PSTAT 5A: Lecture 21

Review of Probability

Ethan P. Marzban

2023-06-12

Probability

Basics of Probability

  • Experiment: A procedure we can repeat and infinite number of times, where each time we repeat the procedure the same fixed set of things (i.e. outcomes) can occur.

    • Outcome Space: The set of all outcomes associated with an experiment
  • Different ways to express an outcome space: as a set, using a table (for two-stage experiments), or using a tree.

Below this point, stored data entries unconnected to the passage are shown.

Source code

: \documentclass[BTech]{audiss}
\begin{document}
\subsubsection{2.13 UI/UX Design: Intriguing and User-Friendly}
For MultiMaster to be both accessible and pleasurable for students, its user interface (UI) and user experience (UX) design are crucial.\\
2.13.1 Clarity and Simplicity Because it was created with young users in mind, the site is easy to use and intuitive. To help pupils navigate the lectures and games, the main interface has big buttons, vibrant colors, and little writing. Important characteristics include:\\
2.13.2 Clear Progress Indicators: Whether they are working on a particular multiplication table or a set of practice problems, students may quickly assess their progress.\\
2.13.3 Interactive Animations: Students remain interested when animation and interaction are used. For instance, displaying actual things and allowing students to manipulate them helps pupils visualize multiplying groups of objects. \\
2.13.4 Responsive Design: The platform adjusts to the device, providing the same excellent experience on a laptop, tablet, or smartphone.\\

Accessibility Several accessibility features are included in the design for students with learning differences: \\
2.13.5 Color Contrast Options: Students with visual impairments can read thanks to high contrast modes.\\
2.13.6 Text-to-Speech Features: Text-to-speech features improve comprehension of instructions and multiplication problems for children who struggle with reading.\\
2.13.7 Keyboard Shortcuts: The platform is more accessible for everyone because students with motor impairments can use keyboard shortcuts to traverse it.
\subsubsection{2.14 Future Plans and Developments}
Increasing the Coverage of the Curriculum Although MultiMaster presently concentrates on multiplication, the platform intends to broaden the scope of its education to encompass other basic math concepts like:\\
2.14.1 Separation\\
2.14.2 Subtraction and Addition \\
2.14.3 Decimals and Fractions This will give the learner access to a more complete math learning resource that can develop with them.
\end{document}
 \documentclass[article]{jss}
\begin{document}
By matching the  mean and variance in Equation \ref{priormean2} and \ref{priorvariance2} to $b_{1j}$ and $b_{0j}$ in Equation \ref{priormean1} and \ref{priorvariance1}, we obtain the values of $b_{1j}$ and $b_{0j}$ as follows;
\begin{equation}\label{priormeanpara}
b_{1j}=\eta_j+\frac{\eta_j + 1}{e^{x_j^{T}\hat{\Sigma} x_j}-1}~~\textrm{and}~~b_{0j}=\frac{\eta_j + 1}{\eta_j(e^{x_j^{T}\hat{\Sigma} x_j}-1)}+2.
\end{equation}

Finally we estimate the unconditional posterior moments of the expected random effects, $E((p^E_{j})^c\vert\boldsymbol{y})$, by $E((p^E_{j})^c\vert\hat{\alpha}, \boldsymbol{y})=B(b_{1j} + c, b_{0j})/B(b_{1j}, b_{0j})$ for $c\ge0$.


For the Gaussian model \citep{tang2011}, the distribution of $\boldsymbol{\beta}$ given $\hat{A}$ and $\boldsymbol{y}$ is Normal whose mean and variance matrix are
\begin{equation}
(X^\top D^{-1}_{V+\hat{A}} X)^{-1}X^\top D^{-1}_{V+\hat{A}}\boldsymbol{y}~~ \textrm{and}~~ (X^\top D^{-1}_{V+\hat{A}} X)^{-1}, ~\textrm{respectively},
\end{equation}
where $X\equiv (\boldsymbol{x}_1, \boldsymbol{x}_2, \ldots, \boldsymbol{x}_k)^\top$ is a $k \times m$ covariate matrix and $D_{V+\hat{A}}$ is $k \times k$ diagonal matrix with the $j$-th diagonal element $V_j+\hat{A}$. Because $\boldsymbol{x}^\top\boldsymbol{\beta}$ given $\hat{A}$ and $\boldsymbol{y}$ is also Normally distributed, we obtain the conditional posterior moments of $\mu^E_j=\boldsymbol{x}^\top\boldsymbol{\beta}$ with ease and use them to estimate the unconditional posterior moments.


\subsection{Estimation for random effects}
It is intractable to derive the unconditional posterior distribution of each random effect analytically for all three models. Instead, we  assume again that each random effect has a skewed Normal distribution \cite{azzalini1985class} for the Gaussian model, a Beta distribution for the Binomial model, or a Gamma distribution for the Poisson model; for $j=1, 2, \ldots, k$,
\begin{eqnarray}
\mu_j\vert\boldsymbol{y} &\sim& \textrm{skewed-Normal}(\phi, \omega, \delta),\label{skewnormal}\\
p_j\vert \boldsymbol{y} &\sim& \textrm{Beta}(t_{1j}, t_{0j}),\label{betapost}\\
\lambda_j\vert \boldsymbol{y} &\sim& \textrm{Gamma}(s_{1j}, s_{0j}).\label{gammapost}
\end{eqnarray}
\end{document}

  • Event: A subset of \(\Omega\)

    • I.e. an event is a set comprised of outcomes.

Example

Toss a fair coin twice, and record the outcome of each toss

  • Outcome Space:

    • As a set: \(\Omega = \{(H, H), \ (H, T), \ (T, H), \ (T, T) \}\)
    • As a table:
H T
H (H, H) (H, T)
T (T, H) (T, T)

Example

Toss a fair coin twice, and record the outcome of each toss

  • Outcome Space:

    • As a tree:
tree_diagram base o H1 H base->H1 T1 T base->T1 H21 H H1->H21 T21 T H1->T21 H22 H T1->H22 T22 T T1->T22

Example

Toss a fair coin twice, and record the outcome of each toss

  • Some events:

    • “At least one heads:” \(\{(H, T), \ (T, H), \ (H, H)\}\)
    • “At most one heads:” \(\{(T, T), \ (T, H), \ (H, T)\}\)
    • “No heads and no tails:” \(\varnothing\)

Unions, Intersections, Complements


\(A^\complement\)
(complement)


\(A \cap B\)
(intersection)


\(A \cup B\)
(union)

DeMorgan’s Laws

  • \((E \cap F)^\complement = (E^\complement) \cup (F^\complement)\)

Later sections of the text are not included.